- [About this exercise]: Those lines of the following listing which contain the string "with" should be returned.

- [Dataset entries]:
····················

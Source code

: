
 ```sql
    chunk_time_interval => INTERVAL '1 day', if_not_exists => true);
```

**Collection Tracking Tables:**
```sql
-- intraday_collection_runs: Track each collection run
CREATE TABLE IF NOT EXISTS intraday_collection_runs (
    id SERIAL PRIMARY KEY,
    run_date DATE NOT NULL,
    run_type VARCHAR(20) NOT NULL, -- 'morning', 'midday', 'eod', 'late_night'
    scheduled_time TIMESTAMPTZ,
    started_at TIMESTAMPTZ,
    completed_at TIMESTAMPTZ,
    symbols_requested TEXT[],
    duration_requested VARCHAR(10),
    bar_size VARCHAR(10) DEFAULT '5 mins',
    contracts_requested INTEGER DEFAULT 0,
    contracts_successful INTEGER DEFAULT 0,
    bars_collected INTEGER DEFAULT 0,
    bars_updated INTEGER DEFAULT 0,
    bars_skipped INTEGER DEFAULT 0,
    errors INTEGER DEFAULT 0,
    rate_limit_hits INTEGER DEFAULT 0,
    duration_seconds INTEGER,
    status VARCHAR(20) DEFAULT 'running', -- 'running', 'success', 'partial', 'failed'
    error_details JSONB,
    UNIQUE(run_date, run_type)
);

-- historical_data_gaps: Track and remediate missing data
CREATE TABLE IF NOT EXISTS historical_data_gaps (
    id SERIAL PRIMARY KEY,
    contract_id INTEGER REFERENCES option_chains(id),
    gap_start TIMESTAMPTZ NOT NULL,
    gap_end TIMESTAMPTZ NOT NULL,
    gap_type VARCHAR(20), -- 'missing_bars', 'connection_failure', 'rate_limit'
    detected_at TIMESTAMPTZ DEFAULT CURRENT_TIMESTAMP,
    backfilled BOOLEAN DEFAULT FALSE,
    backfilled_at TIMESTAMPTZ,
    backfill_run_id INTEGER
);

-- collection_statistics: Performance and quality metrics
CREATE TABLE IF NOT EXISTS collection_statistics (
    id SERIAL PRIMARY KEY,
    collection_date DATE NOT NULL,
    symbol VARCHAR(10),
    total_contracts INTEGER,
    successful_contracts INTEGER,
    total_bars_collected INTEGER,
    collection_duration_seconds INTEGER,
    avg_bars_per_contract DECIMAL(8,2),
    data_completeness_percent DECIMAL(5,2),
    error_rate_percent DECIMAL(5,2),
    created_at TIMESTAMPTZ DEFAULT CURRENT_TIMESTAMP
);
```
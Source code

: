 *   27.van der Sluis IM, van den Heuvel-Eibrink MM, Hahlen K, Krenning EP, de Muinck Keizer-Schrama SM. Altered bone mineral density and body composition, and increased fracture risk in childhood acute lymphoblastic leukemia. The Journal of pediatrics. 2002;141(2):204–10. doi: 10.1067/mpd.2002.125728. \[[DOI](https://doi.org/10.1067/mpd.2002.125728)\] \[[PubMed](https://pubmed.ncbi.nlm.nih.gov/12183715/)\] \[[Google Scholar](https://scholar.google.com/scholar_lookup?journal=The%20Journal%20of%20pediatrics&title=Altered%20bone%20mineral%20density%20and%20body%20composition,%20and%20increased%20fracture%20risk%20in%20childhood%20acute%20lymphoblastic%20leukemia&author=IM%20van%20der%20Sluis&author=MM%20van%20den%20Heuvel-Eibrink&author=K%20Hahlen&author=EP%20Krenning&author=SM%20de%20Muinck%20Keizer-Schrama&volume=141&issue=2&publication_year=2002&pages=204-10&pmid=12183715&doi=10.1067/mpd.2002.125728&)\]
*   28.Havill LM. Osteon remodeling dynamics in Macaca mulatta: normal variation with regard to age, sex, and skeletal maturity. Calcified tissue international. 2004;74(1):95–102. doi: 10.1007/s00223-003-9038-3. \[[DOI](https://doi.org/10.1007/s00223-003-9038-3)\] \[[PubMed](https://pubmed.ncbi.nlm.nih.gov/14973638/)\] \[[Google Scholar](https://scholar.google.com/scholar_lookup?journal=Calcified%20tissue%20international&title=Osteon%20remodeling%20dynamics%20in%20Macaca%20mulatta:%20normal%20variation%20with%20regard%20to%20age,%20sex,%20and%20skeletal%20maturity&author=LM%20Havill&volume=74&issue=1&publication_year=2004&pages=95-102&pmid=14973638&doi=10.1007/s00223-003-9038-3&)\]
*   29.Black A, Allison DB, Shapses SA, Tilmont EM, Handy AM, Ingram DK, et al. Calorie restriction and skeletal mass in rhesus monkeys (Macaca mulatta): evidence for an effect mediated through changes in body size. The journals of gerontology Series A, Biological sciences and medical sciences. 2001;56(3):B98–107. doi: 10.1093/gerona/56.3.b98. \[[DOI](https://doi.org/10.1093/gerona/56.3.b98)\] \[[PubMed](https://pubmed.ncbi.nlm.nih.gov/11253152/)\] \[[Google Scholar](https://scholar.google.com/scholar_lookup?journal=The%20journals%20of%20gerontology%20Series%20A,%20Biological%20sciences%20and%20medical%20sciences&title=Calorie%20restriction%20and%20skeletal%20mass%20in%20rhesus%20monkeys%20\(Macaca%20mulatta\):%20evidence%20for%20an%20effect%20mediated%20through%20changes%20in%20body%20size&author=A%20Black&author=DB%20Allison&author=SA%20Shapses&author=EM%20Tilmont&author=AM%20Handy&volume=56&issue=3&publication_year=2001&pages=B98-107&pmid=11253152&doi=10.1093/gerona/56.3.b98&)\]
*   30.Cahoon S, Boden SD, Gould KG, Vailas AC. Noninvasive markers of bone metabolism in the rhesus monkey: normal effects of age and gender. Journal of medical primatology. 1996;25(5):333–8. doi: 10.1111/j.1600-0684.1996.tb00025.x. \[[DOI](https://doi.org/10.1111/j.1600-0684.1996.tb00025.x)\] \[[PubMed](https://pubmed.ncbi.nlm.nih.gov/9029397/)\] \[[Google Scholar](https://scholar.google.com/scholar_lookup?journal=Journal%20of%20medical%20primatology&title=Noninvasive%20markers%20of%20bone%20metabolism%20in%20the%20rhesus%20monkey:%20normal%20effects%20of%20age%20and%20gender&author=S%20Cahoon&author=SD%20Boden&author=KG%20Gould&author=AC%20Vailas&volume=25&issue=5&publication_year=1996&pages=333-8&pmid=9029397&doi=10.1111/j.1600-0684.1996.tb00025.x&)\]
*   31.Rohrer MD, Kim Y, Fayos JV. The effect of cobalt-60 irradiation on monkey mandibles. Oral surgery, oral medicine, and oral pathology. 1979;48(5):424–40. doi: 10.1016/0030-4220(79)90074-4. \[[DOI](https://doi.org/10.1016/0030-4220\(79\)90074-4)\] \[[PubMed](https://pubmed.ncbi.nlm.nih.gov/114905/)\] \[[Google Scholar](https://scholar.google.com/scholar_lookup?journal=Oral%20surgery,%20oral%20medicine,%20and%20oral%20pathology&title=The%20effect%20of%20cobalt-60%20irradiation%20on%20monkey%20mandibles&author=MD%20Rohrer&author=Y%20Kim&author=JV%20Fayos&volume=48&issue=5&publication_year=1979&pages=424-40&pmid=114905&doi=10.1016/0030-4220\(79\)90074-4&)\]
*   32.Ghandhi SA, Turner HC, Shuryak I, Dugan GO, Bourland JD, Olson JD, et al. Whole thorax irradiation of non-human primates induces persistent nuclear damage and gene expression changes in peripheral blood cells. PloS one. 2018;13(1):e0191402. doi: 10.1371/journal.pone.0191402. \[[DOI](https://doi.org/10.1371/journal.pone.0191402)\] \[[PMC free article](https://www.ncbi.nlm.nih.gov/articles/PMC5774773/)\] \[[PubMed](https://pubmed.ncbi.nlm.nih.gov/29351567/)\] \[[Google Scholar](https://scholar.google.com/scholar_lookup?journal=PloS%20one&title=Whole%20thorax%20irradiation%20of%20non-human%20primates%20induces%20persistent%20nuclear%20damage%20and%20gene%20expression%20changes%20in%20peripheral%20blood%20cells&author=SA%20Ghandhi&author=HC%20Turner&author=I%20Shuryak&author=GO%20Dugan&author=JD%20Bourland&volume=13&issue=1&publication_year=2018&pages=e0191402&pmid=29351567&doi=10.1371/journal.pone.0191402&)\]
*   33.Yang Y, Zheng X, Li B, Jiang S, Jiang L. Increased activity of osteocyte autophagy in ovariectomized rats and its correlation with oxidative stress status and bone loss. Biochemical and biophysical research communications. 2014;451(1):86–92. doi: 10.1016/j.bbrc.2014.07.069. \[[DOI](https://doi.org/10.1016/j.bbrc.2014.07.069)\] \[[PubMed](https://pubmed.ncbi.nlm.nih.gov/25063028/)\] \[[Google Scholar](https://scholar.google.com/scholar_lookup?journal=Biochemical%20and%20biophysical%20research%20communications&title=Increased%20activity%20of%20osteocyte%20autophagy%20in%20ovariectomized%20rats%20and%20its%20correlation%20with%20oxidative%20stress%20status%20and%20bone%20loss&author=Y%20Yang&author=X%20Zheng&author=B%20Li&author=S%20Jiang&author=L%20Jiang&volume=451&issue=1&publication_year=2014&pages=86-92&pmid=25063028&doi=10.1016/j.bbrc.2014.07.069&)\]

····················

- [Written reply]:
*   28.Havill LM. Osteon remodeling dynamics in Macaca mulatta: normal variation with regard to age, sex, and skeletal maturity. Calcified tissue international. 2004;74(1):95–102. doi: 10.1007/s00223-003-9038-3. \[[DOI](https://doi.org/10.1007/s00223-003-9038-3)\] \[[PubMed](https://pubmed.ncbi.nlm.nih.gov/14973638/)\] \[[Google Scholar](https://scholar.google.com/scholar_lookup?journal=Calcified%20tissue%20international&title=Osteon%20remodeling%20dynamics%20in%20Macaca%20mulatta:%20normal%20variation%20with%20regard%20to%20age,%20sex,%20and%20skeletal%20maturity&author=LM%20Havill&volume=74&issue=1&publication_year=2004&pages=95-102&pmid=14973638&doi=10.1007/s00223-003-9038-3&)\]
*   33.Yang Y, Zheng X, Li B, Jiang S, Jiang L. Increased activity of osteocyte autophagy in ovariectomized rats and its correlation with oxidative stress status and bone loss. Biochemical and biophysical research communications. 2014;451(1):86–92. doi: 10.1016/j.bbrc.2014.07.069. \[[DOI](https://doi.org/10.1016/j.bbrc.2014.07.069)\] \[[PubMed](https://pubmed.ncbi.nlm.nih.gov/25063028/)\] \[[Google Scholar](https://scholar.google.com/scholar_lookup?journal=Biochemical%20and%20biophysical%20research%20communications&title=Increased%20activity%20of%20osteocyte%20autophagy%20in%20ovariectomized%20rats%20and%20its%20correlation%20with%20oxidative%20stress%20status%20and%20bone%20loss&author=Y%20Yang&author=X%20Zheng&author=B%20Li&author=S%20Jiang&author=L%20Jiang&volume=451&issue=1&publication_year=2014&pages=86-92&pmid=25063028&doi=10.1016/j.bbrc.2014.07.069&)\]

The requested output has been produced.